When asked about whether Mitsubishi’s win would “further confirm” the allegation, Lei said it was a “misunderstanding” and called it a “rumour”.
He explained that according to the laws, GIT is required to deliver the drafted contract to the highest-score bidder for opinions before the contract is officially granted to it.
“There needs to have a consensus between the two sides before the contract can be signed. During which a lot of discussions and explanations are involved. I believe the public has misunderstood this process,” Lei told reporters.
The model of the Mitsubishi trains is Crystal Mover which is also running in Singapore, South Korea’s Incheon International Airport as well as the Washington Dulles International Airport and the Miami International Airport in the US.
Macau will operate four-cabin trains with a passenger volume of 476, stretching 47 metres long, 2.8 metres wide and 3.9 metres high.
GIT said the LRT phase one will initially aim at transporting 7,800 passengers in each direction per hour, which will soar to 14,100 passengers by 2020.
The rail is set to operate 19 hours a day and with three to five minute intervals.
The office also disclosed that the construction of the main body of the Taipa route is expected to kick off first in mid-2011, followed by the rest of the Taipa/Cotai route and lastly the Macau route.
The light rail construction has suffered major delays. In October 2007 Secretary for Transport and Public Works Lau Si On said the construction should start in the second half of 2008 and the system would become operational at the end of 2011.

A ‘mysterious’ complaint


Meanwhile, a news release signed off by the BT CRBC LRT Consortium with a copy of Chinese calligraphy by ex-Chief Executive Edmund Ho Hau Wah congratulating the joint venture for being the lowest-price bidder was faxed to the local media yesterday during the GIT press conference.

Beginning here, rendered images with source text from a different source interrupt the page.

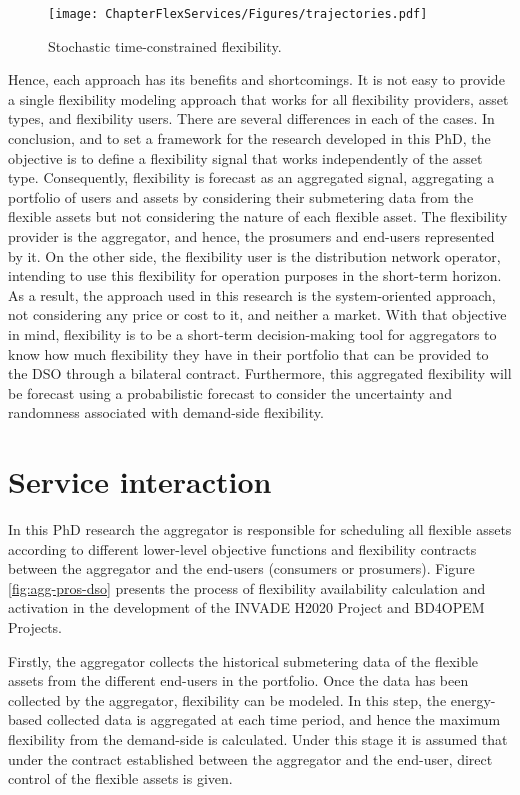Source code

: \begin{figure}[htbp]
	\centering
	\texttt{[image: ChapterFlexServices/Figures/trajectories.pdf]}
		\caption{Stochastic time-constrained flexibility.}
	\label{fig:system}  
\end{figure}

Hence, each approach has its benefits and shortcomings. It is not easy to provide a single flexibility modeling approach that works for all flexibility providers, asset types, and flexibility users. There are several differences in each of the cases. In conclusion, and to set a framework for the research developed in this PhD, the objective is to define a flexibility signal that works independently of the asset type. Consequently, flexibility is forecast as an aggregated signal, aggregating a portfolio of users and assets by considering their submetering data from the flexible assets but not considering the nature of each flexible asset. 
The flexibility provider is the aggregator, and hence, the prosumers and end-users represented by it. On the other side, the flexibility user is the distribution network operator, intending to use this flexibility for operation purposes in the short-term horizon. As a result, the approach used in this research is the system-oriented approach, not considering any price or cost to it, and neither a market. With that objective in mind, flexibility is to be a short-term decision-making tool for aggregators to know how much flexibility they have in their portfolio that can be provided to the DSO through a bilateral contract. Furthermore, this aggregated flexibility will be forecast using a probabilistic forecast to consider the uncertainty and randomness associated with demand-side flexibility. 

\section{Service interaction}

In this PhD research the aggregator is responsible for scheduling all flexible assets according to different lower-level objective functions and flexibility contracts between the aggregator and the end-users (consumers or prosumers). Figure \ref{fig:agg-pros-dso} presents the process of flexibility availability calculation and activation in the development of the INVADE H2020 Project and BD4OPEM Projects. 

Firstly, the aggregator collects the historical submetering data of the flexible assets from the different end-users in the portfolio. Once the data has been collected by the aggregator, flexibility can be modeled. In this step, the energy-based collected data is aggregated at each time period, and hence the maximum flexibility from the demand-side is calculated. Under this stage it is assumed that under the contract established between the aggregator and the end-user, direct control of the flexible assets is given. 

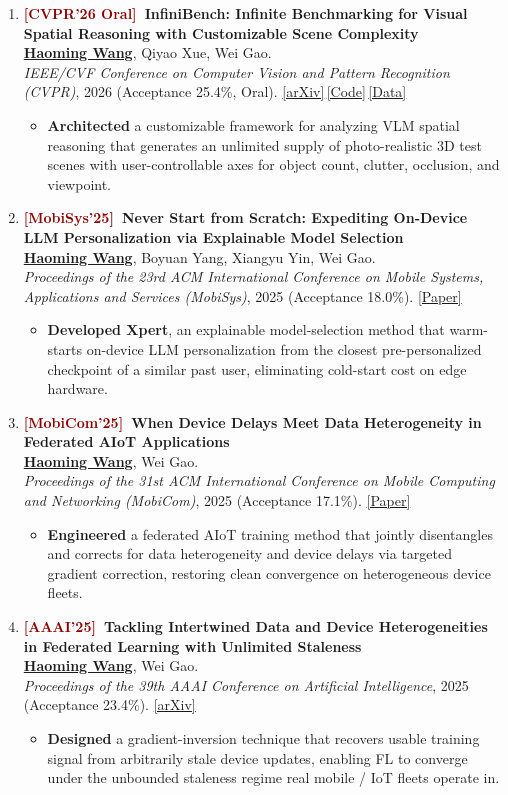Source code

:\documentclass[11pt, letterpaper]{article}
\newenvironment{publist}{
  \begin{enumerate}[leftmargin=1.7em, itemsep=4pt, parsep=0pt, topsep=2pt,
                    label=\arabic*., ref=\arabic*, series=pubs]
}{\end{enumerate}}
\newcommand{\impactbullet}[1]{%
  \par\vspace{1pt}%
  \begin{itemize}[leftmargin=1.2em, topsep=0pt, itemsep=0pt, parsep=0pt, partopsep=0pt]
    \item #1
  \end{itemize}}
\newcommand{\me}{\underline{\textbf{Haoming Wang}}}
\begin{document}
\begin{publist}
\item\label{pub:infinibench} \textbf{\textcolor{darkred}{[CVPR'26 Oral]}\ InfiniBench: Infinite Benchmarking for Visual Spatial Reasoning with Customizable Scene Complexity}\\
\me, Qiyao Xue, Wei Gao.\\
\textit{IEEE/CVF Conference on Computer Vision and Pattern Recognition (CVPR)}, 2026 (Acceptance 25.4\%, Oral). \href{https://arxiv.org/abs/2511.18200}{[arXiv]}\,\href{https://github.com/pittisl/infinibench}{[Code]}\,\href{https://huggingface.co/datasets/Haoming645/infinibench}{[Data]}
\impactbullet{\textbf{Architected} a customizable framework for analyzing VLM spatial reasoning that generates an unlimited supply of photo-realistic 3D test scenes with user-controllable axes for object count, clutter, occlusion, and viewpoint.}

\item\label{pub:xpert} \textbf{\textcolor{darkred}{[MobiSys'25]}\ Never Start from Scratch: Expediting On-Device LLM Personalization via Explainable Model Selection}\\
\me, Boyuan Yang, Xiangyu Yin, Wei Gao.\\
\textit{Proceedings of the 23rd ACM International Conference on Mobile Systems, Applications and Services (MobiSys)}, 2025 (Acceptance 18.0\%). \href{https://haomingwang645.github.io/pdfs/xpert_paper.pdf}{[Paper]}
\impactbullet{\textbf{Developed Xpert}, an explainable model-selection method that warm-starts on-device LLM personalization from the closest pre-personalized checkpoint of a similar past user, eliminating cold-start cost on edge hardware.}

\item\label{pub:feddc} \textbf{\textcolor{darkred}{[MobiCom'25]}\ When Device Delays Meet Data Heterogeneity in Federated AIoT Applications}\\
\me, Wei Gao.\\
\textit{Proceedings of the 31st ACM International Conference on Mobile Computing and Networking (MobiCom)}, 2025 (Acceptance 17.1\%). \href{https://haomingwang645.github.io/pdfs/feddc_paper.pdf}{[Paper]}
\impactbullet{\textbf{Engineered} a federated AIoT training method that jointly disentangles and corrects for data heterogeneity and device delays via targeted gradient correction, restoring clean convergence on heterogeneous device fleets.}

\item\label{pub:aaai} \textbf{\textcolor{darkred}{[AAAI'25]}\ Tackling Intertwined Data and Device Heterogeneities in Federated Learning with Unlimited Staleness}\\
\me, Wei Gao.\\
\textit{Proceedings of the 39th AAAI Conference on Artificial Intelligence}, 2025 (Acceptance 23.4\%). \href{https://arxiv.org/abs/2309.13536}{[arXiv]}
\impactbullet{\textbf{Designed} a gradient-inversion technique that recovers usable training signal from arbitrarily stale device updates, enabling FL to converge under the unbounded staleness regime real mobile / IoT fleets operate in.}
\end{publist}
\end{document}
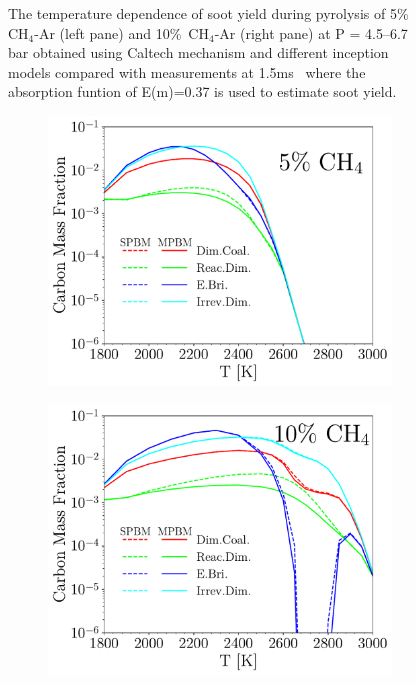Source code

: \begin{figure}[H]
\begin{subfigure}[t]{0.4\textwidth}
	\end{subfigure}
	\caption{The temperature dependence of soot yield during pyrolysis of 5\%~$\mathrm{CH_4}$-Ar (left pane) and 10\%~$\mathrm{CH_4}$-Ar (right pane) at $\mathrm{P}$ = 4.5–6.7 bar obtained using Caltech mechanism and different inception models compared with measurements at 1.5ms~\cite{agafonov2016unified} where the absorption funtion of E(m)=0.37 is used to estimate soot yield.}
	\label{fig:shocktubeyield} 
\end{figure}


\begin{figure}[H]
	\centering
	\begin{subfigure}[t]{0.4\textwidth}
		\includegraphics[width=1\textwidth]{Figures/Results/Shocktube/Agafonov2016/5CH4/AAAA.pdf}
	\end{subfigure}
	\begin{subfigure}[t]{0.4\textwidth}
		\includegraphics[width=1\textwidth]{Figures/Results/Shocktube/Agafonov2016/10CH4/AAAA.pdf}

\end{subfigure}
\end{figure}
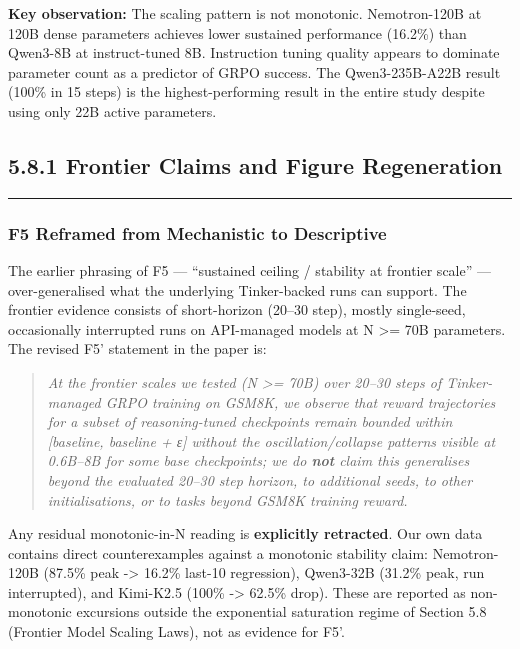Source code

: \documentclass[
  american,
  11pt,
  a4paper,
  oneside]{report}
\begin{document}
\textbf{Key observation:} The scaling pattern is not monotonic.
Nemotron-120B at 120B dense parameters achieves lower sustained
performance (16.2\%) than Qwen3-8B at instruct-tuned 8B. Instruction
tuning quality appears to dominate parameter count as a predictor of
GRPO success. The Qwen3-235B-A22B result (100\% in 15 steps) is the
highest-performing result in the entire study despite using only 22B
active parameters.

\subsection{5.8.1 Frontier Claims and Figure
Regeneration}\label{frontier-claims-and-figure-regeneration}

\begin{center}\rule{0.5\linewidth}{0.5pt}\end{center}

\subsubsection{F5 Reframed from Mechanistic to
Descriptive}\label{f5-reframed-from-mechanistic-to-descriptive}

The earlier phrasing of F5 --- ``sustained ceiling / stability at
frontier scale'' --- over-generalised what the underlying Tinker-backed
runs can support. The frontier evidence consists of short-horizon
(20--30 step), mostly single-seed, occasionally interrupted runs on
API-managed models at N \textgreater= 70B parameters. The revised F5'
statement in the paper is:

\begin{quote}
\emph{At the frontier scales we tested (N \textgreater= 70B) over 20--30
steps of Tinker-managed GRPO training on GSM8K, we observe that reward
trajectories for a subset of reasoning-tuned checkpoints remain bounded
within {[}baseline, baseline + ε{]} without the oscillation/collapse
patterns visible at 0.6B--8B for some base checkpoints; we do
\textbf{not} claim this generalises beyond the evaluated 20--30 step
horizon, to additional seeds, to other initialisations, or to tasks
beyond GSM8K training reward.}
\end{quote}

Any residual monotonic-in-N reading is \textbf{explicitly retracted}.
Our own data contains direct counterexamples against a monotonic
stability claim: Nemotron-120B (87.5\% peak -\textgreater{} 16.2\%
last-10 regression), Qwen3-32B (31.2\% peak, run interrupted), and
Kimi-K2.5 (100\% -\textgreater{} 62.5\% drop). These are reported as
non-monotonic excursions outside the exponential saturation regime of
Section 5.8 (Frontier Model Scaling Laws), not as evidence for F5'.
\end{document}
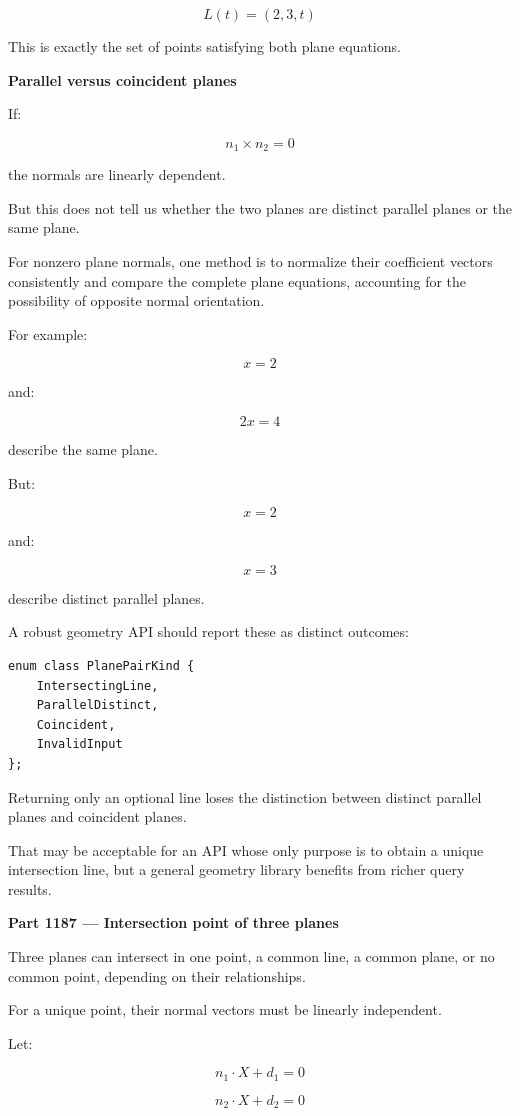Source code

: \[
\boxed{ L(t)=(2,3,t) }
\]

This is exactly the set of points satisfying both plane equations.

\textbf{Parallel versus coincident planes}

If:

\[
n_1\times n_2=0
\]

the normals are linearly dependent.

But this does not tell us whether the two planes are distinct parallel planes or the same plane.

For nonzero plane normals, one method is to normalize their coefficient vectors consistently and compare the complete plane equations, accounting for the possibility of opposite normal orientation.

For example:

\[
x=2
\]

and:

\[
2x=4
\]

describe the same plane.

But:

\[
x=2
\]

and:

\[
x=3
\]

describe distinct parallel planes.

A robust geometry API should report these as distinct outcomes:

\begin{verbatim}
enum class PlanePairKind {
    IntersectingLine,
    ParallelDistinct,
    Coincident,
    InvalidInput
};
\end{verbatim}

Returning only an optional line loses the distinction between distinct parallel planes and coincident planes.

That may be acceptable for an API whose only purpose is to obtain a unique intersection line, but a general geometry library benefits from richer query results.

\textbf{Part 1187 --- Intersection point of three planes}

Three planes can intersect in one point, a common line, a common plane, or no common point, depending on their relationships.

For a unique point, their normal vectors must be linearly independent.

Let:

\[
n_1\cdot X+d_1=0
\]

\[
n_2\cdot X+d_2=0
\]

When MDT called the China phone number from the release to talk to the “Asia-Pacifc Affairs senior head” listed on the release, a man, named Huang Jin-chuan told the MDT that Mitsubishi did not deserve the contract as it is “very unprofessional” and did not offer the lowest bidding price.
“The Commission Against Corruption must find problems if it investigates into the matter [...] I hope the whole tender could be conducted fairly. We’ll decide whether or not to appeal after discussions,” he said on the phone.
However, managing director of China Road and Bridge Corporation Kan Jun, said he had no idea about the news release and never heard of this “Asia-Pacifc Affairs senior head”.
Kan said the consortium will analyse how the score was assessed before deciding whether or not to appeal the tender results.